Our response to the Channel 4 segment on gas extraction in the Netherlands
13 November 2018
Responding to the Channel 4 news segment on Monday 12th November, a spokesperson from UK Onshore Oil and Gas (UKOOG) said:
"UK research authorities have consistently warned about extrapolating experiences from other countries and applying them to the UK, where the geology and regulatory system is completely different. Unfortunately, on Monday Channel 4 made a number of inaccurate comparisons between shale gas operations in Lancashire and onshore production in the Netherlands, and these now must be cleared up as a matter of public record.
"Firstly, the geology. The Groningen gasfield lies in a in a highly porous (15 to 20%) 300m layer of sandstone. When the gas is extracted, the sandstone compresses (because of the high porosity). Compaction on its own does not result in seismicity, however. The Groningen field is affected by numerous faults and these faults can lead to strong local variations in compaction. If material on one side of a fault compacts more than the other side, shear stresses on the fault build up and at some stage the strength of material at the fault (a zone of weakness) is overcome after which an earthquake can occur.
"UK shale geology is very different. In particular, the porosity is much lower - around 3-6 % (i.e. the holes in the rock are much smaller) and the rocks contain minimal amounts of clay making them highly suited for exploration. Both of these facts mitigate against subsidence and therefore this does not lead to the compaction seen in the Netherlands.
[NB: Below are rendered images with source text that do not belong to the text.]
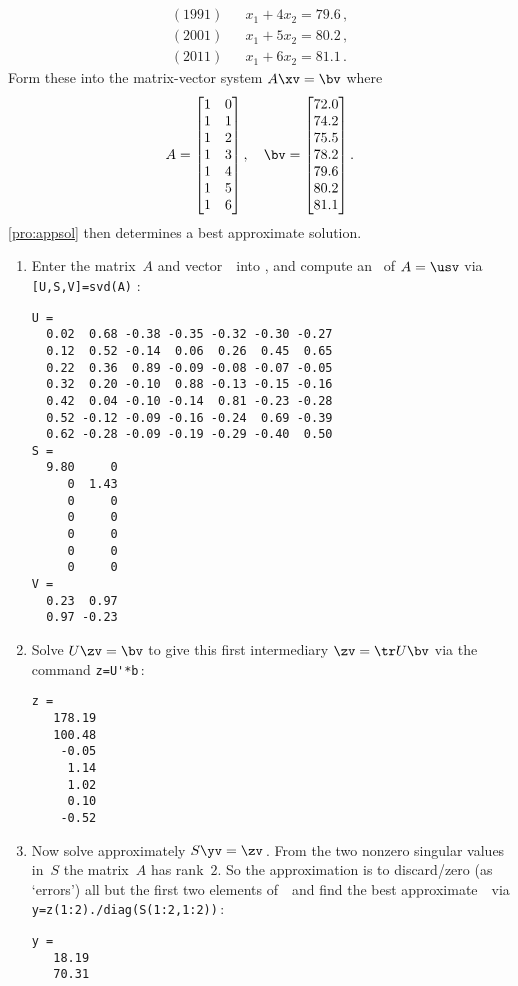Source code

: \begin{example}
\begin{solution}
\begin{eqnarray*}
\\(1991)&&x_1+4x_2=79.6\,,
\\(2001)&&x_1+5x_2=80.2\,,
\\(2011)&&x_1+6x_2=81.1\,.
\end{eqnarray*}
Form these into the matrix-vector system \(A\xv=\bv\) where
\begin{equation*}
A= \begin{bmatrix} 1&0\\1&1\\1&2\\1&3\\1&4\\1&5\\1&6 \end{bmatrix},
\quad \bv=\begin{bmatrix}72.0\\74.2\\75.5\\78.2\\79.6\\80.2\\81.1\end{bmatrix}.
\end{equation*}
\autoref{pro:appsol} then determines a best approximate solution.
\begin{enumerate}
\item Enter the matrix~\(A\) and vector~\bv\ into \script, and compute an \svd\ of \(A=\usv\) via \verb|[U,S,V]=svd(A)| \twodp:
\setbox\ajrqrbox\hbox{}%
\marginajrbox%
\begin{verbatim}
U =
  0.02  0.68 -0.38 -0.35 -0.32 -0.30 -0.27
  0.12  0.52 -0.14  0.06  0.26  0.45  0.65
  0.22  0.36  0.89 -0.09 -0.08 -0.07 -0.05
  0.32  0.20 -0.10  0.88 -0.13 -0.15 -0.16
  0.42  0.04 -0.10 -0.14  0.81 -0.23 -0.28
  0.52 -0.12 -0.09 -0.16 -0.24  0.69 -0.39
  0.62 -0.28 -0.09 -0.19 -0.29 -0.40  0.50
S =
  9.80     0
     0  1.43
     0     0
     0     0
     0     0
     0     0
     0     0
V =
  0.23  0.97
  0.97 -0.23
\end{verbatim}
\item Solve \(U\zv=\bv\) to give this first intermediary \(\zv=\tr U\bv\) via the command \verb|z=U'*b|\,:
\begin{verbatim}
z =
   178.19
   100.48
    -0.05
     1.14
     1.02
     0.10
    -0.52
\end{verbatim}

\item Now solve approximately \(S\yv=\zv\)\,. 
From the two nonzero singular values in~\(S\) the matrix~\(A\) has rank~\(2\).
So the approximation is to discard\slash zero (as `errors') all but the first two elements of~\zv\ and find the best approximate~\yv\ via \verb|y=z(1:2)./diag(S(1:2,1:2))|\,:
\begin{verbatim}
y =
   18.19
   70.31
\end{verbatim}


\end{enumerate}
\end{solution}
\end{example}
"Secondly, the regulation. The UK seismic traffic light system which operators must adhere to is set at an extremely low level, causing operators to pause when the top light is reached. This level is significantly lower than that imposed on other industries that are known to cause seismicity such as the geothermal, quarrying and construction sectors. The levels of seismicity currently being recorded in Lancashire are at many orders of magnitude below which would be ever felt at the surface and normally would not have been recorded, indeed, the highest recent event in Blackpool of 1.1ML is over 11,000 times weaker and 500 times smaller than the 3.8 quake that hit Grimsby in June, which itself caused no damage or injuries. The presence of large numbers of highly sensitive seismic meters at the site mean that seismic events below 1 are being recorded. There are many thousands of these tiny events estimated to occur in the UK every year."